→ TASK PROMPT
From the entries below, please output exactly the lines starting at the one containing "framework answer is" and ending at the one containing "defend that choice.", both included.

[Rendered images with source text]

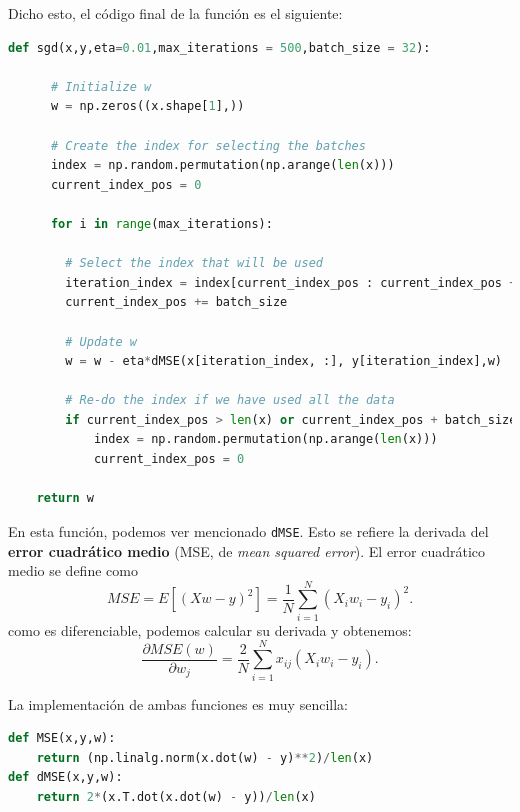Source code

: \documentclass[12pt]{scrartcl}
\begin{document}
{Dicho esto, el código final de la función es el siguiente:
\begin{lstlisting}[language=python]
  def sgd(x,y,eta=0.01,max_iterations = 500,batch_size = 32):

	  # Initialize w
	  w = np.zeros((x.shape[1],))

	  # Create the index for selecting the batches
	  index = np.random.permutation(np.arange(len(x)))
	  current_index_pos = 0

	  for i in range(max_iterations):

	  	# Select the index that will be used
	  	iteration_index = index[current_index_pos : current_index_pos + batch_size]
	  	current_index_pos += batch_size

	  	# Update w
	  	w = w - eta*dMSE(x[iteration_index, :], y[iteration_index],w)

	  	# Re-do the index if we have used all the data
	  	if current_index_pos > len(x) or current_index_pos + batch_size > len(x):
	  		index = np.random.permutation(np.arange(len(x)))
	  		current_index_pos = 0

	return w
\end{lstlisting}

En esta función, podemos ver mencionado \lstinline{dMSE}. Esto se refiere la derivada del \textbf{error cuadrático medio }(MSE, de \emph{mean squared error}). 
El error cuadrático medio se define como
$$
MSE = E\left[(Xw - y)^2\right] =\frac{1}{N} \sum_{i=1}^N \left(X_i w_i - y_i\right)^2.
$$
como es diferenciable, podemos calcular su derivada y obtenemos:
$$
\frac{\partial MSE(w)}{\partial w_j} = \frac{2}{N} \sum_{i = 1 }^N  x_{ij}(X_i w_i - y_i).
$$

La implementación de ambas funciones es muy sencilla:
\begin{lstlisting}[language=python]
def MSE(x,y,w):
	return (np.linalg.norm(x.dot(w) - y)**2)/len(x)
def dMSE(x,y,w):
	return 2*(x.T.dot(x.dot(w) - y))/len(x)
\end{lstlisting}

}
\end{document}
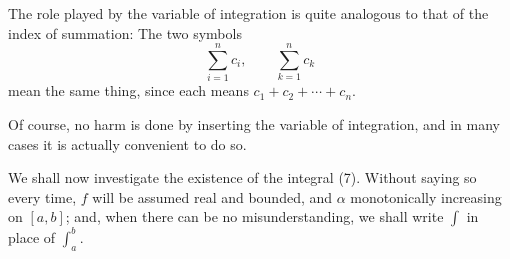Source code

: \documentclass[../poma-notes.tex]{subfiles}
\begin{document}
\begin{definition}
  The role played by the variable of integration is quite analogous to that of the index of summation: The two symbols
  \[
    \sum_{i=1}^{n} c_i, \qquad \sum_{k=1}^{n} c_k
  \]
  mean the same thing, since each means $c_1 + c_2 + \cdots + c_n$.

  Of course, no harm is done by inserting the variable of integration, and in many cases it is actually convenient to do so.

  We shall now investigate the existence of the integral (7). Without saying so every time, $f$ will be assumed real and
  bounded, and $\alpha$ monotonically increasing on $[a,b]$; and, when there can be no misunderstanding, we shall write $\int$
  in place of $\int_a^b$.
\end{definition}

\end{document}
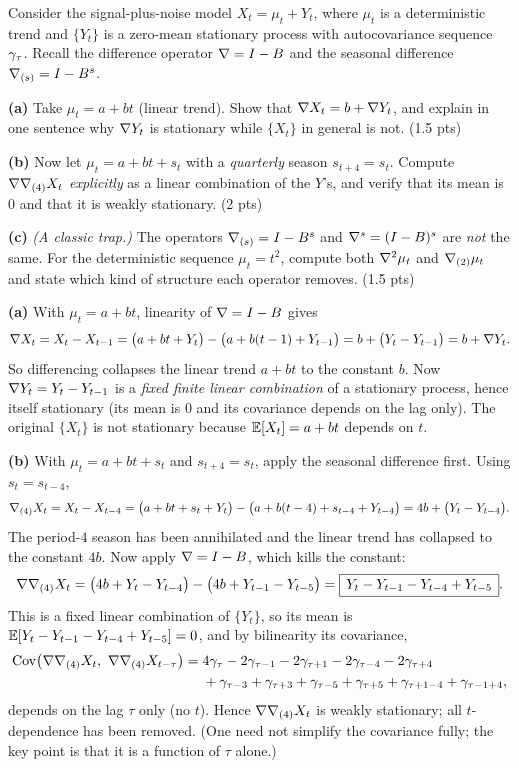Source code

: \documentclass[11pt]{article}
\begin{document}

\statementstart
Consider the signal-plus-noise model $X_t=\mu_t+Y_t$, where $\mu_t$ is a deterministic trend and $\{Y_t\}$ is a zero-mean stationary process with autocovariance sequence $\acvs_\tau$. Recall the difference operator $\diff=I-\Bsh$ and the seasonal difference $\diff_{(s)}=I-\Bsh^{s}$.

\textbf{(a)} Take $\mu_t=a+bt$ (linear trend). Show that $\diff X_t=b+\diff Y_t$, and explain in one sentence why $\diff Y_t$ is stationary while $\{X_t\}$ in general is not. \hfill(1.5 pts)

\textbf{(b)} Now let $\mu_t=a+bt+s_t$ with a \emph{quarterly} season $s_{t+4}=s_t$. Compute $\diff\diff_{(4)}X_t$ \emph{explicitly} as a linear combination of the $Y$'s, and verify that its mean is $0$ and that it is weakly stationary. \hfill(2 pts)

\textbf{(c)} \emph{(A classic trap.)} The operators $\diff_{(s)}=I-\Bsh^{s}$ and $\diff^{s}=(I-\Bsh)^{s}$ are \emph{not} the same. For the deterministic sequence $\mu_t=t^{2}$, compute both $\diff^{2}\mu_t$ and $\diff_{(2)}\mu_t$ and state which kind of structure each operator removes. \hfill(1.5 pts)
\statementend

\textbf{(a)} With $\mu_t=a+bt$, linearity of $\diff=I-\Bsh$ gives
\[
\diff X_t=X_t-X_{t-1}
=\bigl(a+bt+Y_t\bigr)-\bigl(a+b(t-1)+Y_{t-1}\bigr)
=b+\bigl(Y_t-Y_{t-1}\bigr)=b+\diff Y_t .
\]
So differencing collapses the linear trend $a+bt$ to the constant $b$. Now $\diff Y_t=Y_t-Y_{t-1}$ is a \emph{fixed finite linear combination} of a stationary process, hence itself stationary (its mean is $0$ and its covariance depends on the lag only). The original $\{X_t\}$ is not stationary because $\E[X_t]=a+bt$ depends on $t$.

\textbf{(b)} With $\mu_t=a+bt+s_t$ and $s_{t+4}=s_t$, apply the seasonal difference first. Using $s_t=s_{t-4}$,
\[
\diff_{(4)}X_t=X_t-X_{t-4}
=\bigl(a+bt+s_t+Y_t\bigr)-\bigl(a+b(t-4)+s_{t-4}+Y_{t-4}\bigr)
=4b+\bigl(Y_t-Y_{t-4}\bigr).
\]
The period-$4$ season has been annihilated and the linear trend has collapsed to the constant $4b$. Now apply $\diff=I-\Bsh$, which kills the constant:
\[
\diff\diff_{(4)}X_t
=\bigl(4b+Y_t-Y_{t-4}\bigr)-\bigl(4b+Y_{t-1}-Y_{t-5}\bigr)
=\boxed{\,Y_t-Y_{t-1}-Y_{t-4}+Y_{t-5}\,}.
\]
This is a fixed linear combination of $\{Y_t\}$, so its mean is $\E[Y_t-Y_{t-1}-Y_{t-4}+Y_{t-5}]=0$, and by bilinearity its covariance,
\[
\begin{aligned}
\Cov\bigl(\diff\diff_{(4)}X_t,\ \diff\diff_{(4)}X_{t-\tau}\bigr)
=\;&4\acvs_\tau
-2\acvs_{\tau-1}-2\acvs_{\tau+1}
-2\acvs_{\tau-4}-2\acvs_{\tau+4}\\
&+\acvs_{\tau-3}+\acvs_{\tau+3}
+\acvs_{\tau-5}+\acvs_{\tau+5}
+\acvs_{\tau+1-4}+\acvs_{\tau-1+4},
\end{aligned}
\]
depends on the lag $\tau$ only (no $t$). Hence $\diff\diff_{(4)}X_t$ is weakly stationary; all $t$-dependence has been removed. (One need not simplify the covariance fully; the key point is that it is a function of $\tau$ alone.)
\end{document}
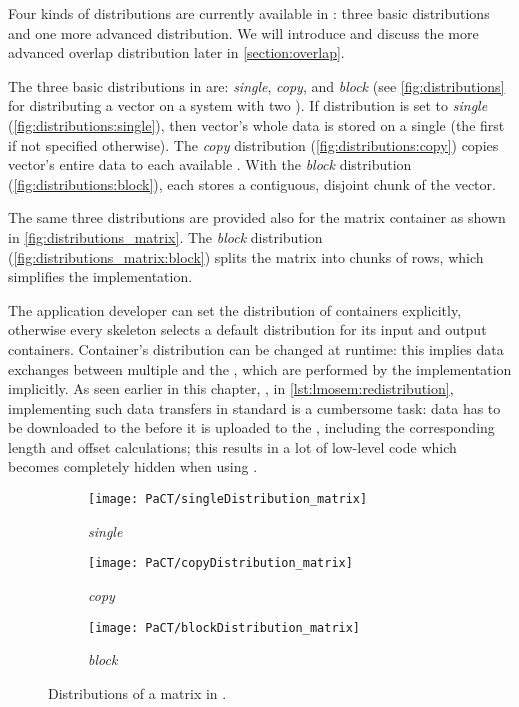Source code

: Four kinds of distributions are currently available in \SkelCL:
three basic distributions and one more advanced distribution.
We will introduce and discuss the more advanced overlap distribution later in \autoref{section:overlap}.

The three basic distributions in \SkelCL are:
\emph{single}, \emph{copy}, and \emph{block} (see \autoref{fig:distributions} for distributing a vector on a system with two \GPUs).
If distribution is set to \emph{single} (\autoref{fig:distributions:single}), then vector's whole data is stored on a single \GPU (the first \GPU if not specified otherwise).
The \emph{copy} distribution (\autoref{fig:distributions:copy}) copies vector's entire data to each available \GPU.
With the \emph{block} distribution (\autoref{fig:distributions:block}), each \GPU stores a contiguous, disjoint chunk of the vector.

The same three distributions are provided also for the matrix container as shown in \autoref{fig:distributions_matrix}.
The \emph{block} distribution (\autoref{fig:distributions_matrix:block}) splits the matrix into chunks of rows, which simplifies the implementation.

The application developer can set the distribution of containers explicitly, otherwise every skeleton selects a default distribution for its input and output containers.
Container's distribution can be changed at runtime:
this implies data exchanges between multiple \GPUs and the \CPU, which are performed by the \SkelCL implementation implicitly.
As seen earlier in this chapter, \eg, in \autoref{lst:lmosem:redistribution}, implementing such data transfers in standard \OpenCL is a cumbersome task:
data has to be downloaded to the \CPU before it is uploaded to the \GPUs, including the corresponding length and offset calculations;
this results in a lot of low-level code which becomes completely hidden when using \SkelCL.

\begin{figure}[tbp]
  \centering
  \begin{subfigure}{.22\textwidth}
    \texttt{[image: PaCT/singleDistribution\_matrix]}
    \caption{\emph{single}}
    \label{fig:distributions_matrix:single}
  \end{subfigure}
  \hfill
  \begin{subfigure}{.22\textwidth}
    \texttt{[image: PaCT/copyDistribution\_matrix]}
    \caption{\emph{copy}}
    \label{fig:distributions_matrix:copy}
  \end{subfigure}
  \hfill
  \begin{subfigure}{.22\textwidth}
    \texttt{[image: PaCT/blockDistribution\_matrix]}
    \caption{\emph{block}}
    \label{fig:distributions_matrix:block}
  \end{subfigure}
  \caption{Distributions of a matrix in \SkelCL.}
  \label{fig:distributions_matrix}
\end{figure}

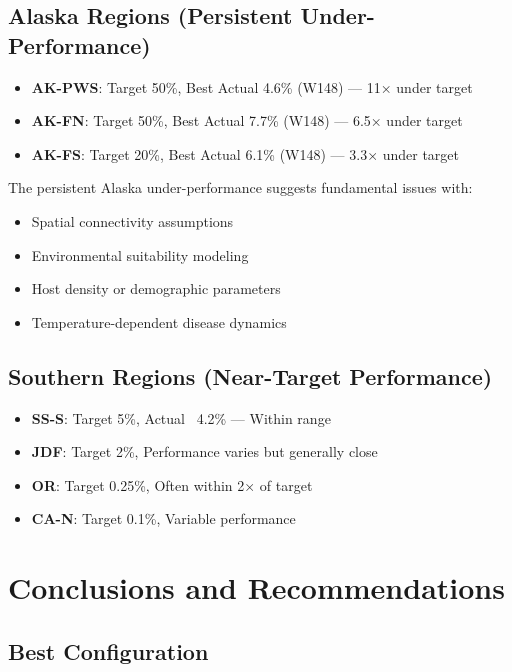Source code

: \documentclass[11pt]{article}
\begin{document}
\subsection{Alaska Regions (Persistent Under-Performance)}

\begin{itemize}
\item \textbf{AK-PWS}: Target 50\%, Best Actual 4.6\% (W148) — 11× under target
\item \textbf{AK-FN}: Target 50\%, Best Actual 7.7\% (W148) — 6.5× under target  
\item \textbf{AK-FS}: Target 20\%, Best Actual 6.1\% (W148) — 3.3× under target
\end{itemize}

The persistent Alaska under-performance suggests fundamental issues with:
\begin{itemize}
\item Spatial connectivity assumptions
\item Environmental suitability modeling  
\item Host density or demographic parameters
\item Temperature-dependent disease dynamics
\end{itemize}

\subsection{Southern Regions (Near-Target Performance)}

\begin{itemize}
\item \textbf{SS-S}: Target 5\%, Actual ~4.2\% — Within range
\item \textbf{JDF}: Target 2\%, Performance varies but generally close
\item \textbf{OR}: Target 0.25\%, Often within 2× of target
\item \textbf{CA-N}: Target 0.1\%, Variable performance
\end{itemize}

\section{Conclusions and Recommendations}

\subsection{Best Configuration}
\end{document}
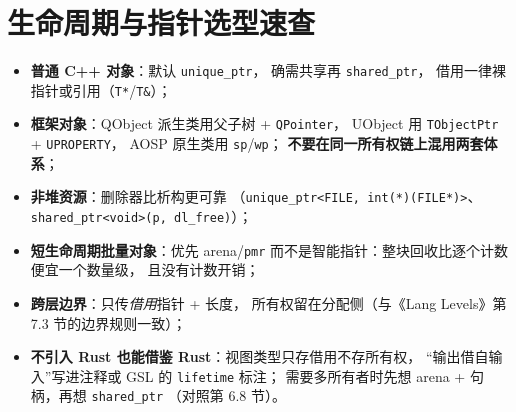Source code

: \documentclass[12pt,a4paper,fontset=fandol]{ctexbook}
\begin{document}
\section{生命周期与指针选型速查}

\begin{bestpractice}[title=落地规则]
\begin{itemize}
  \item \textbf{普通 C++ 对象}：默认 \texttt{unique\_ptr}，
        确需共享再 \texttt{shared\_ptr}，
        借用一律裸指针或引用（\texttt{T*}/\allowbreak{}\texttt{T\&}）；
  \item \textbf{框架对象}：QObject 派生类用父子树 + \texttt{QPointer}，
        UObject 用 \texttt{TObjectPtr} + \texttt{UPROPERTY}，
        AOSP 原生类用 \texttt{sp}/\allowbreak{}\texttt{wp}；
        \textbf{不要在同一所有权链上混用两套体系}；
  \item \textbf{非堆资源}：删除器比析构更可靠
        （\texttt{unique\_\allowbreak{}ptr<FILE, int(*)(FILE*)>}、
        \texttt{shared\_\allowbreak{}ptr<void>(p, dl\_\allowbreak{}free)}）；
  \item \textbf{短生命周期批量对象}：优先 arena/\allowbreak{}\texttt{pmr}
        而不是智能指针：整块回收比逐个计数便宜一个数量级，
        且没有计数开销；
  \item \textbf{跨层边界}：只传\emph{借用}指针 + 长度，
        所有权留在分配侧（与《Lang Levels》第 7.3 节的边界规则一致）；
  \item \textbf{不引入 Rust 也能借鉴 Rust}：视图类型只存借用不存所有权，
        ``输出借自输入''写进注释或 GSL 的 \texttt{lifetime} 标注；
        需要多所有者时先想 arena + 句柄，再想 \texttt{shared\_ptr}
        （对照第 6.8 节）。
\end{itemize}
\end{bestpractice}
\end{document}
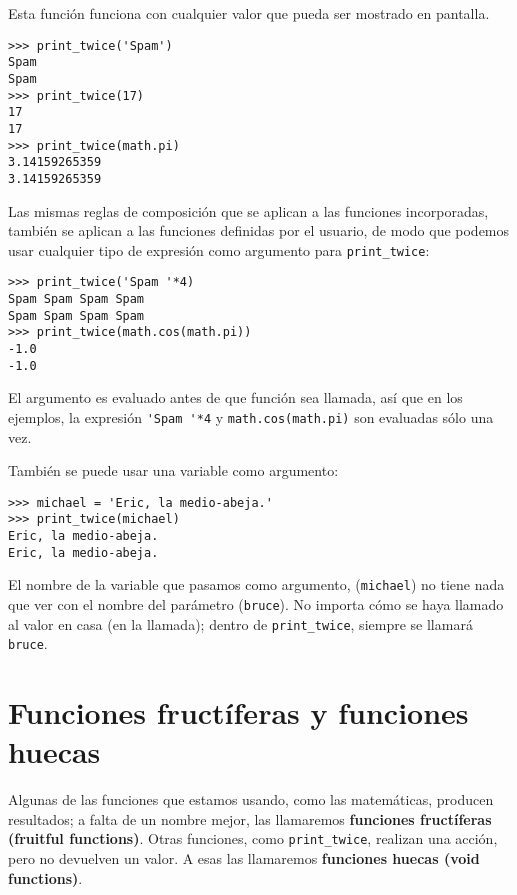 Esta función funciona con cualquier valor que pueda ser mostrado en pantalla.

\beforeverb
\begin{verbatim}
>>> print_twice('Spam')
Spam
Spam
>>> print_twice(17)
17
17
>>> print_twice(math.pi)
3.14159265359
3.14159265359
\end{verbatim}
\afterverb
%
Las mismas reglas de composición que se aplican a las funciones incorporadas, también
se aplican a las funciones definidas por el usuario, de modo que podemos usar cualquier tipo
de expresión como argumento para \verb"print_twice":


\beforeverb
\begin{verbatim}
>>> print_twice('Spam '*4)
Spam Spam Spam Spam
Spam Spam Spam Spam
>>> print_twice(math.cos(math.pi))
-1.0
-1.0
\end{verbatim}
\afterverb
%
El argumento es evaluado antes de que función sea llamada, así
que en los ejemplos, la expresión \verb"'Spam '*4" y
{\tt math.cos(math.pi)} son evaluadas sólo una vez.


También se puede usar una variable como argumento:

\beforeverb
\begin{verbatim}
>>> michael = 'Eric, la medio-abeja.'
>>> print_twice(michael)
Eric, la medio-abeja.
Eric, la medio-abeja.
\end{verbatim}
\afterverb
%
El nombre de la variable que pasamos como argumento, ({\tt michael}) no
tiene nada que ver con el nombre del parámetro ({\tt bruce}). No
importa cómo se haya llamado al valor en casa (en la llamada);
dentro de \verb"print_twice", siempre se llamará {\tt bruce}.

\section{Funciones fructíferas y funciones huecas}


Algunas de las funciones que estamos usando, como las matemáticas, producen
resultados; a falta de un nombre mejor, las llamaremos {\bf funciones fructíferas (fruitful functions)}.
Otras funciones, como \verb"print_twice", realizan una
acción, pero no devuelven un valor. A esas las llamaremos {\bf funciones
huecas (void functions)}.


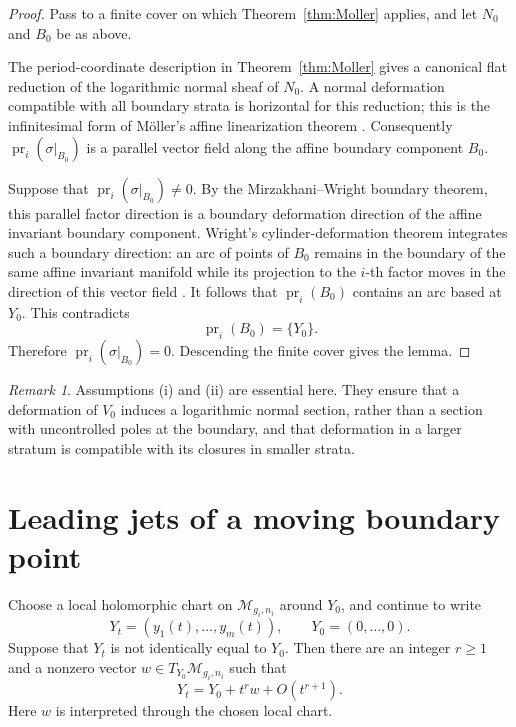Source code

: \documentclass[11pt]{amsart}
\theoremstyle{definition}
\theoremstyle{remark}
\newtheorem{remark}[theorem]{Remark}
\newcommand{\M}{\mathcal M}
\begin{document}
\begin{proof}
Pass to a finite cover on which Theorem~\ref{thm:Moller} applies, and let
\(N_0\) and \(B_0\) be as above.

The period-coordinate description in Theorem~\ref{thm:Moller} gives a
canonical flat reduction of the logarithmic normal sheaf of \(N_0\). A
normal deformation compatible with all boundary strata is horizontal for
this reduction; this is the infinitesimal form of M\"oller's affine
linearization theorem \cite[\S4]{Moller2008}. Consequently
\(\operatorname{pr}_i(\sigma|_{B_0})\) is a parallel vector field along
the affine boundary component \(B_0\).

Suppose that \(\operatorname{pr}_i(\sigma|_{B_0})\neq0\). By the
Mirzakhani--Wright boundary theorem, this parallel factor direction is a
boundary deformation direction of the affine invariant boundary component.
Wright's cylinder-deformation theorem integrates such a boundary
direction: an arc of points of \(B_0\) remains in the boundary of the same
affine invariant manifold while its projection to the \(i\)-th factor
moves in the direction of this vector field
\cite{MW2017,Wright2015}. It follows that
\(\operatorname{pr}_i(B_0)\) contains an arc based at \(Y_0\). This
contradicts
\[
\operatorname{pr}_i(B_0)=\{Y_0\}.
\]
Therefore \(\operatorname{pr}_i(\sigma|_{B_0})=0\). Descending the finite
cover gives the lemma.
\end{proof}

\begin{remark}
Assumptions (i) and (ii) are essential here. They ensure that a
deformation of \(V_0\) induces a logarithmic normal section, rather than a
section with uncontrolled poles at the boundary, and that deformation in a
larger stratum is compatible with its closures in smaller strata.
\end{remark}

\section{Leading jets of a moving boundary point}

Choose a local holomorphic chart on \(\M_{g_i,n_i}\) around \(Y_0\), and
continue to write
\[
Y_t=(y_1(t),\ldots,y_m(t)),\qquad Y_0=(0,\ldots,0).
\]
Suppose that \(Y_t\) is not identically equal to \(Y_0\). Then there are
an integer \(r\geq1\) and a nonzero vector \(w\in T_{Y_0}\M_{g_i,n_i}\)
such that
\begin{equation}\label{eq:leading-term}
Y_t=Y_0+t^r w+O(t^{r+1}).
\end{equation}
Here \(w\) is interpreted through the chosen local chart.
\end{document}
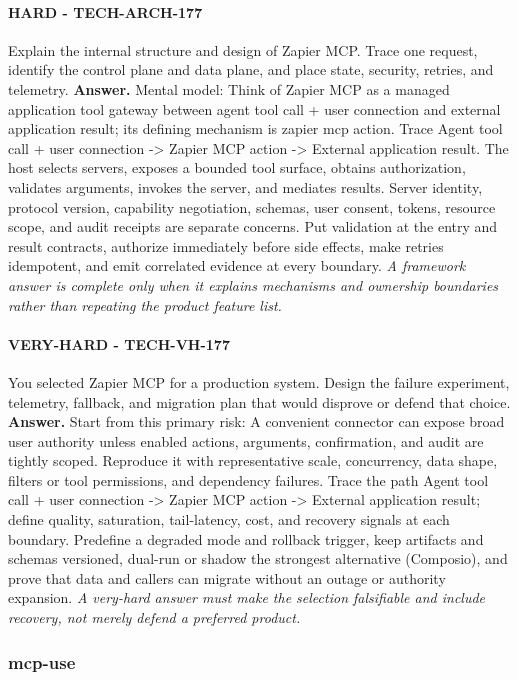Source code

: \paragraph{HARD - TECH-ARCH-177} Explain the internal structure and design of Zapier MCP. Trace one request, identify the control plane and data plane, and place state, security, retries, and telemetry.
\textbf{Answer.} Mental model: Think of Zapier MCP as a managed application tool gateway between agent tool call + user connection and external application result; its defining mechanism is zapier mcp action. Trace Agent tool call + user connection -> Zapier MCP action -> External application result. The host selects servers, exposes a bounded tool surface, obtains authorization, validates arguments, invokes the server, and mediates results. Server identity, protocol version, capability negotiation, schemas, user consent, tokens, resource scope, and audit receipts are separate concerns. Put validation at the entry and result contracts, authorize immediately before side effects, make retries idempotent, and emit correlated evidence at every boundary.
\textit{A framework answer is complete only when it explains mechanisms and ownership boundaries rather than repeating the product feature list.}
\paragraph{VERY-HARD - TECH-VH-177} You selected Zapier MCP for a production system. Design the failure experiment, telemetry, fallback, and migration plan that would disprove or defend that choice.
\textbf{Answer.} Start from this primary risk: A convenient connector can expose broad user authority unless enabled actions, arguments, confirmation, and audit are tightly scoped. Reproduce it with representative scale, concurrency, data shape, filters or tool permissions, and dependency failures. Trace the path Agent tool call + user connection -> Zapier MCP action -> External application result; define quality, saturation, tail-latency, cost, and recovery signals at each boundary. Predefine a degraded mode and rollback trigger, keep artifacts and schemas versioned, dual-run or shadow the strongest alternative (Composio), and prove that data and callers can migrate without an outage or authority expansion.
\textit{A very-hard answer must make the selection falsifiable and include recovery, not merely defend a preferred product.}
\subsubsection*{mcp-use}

→ COMPLETED EXERCISE
\textit{A framework answer is complete only when it explains mechanisms and ownership boundaries rather than repeating the product feature list.}
\paragraph{VERY-HARD - TECH-VH-177} You selected Zapier MCP for a production system. Design the failure experiment, telemetry, fallback, and migration plan that would disprove or defend that choice.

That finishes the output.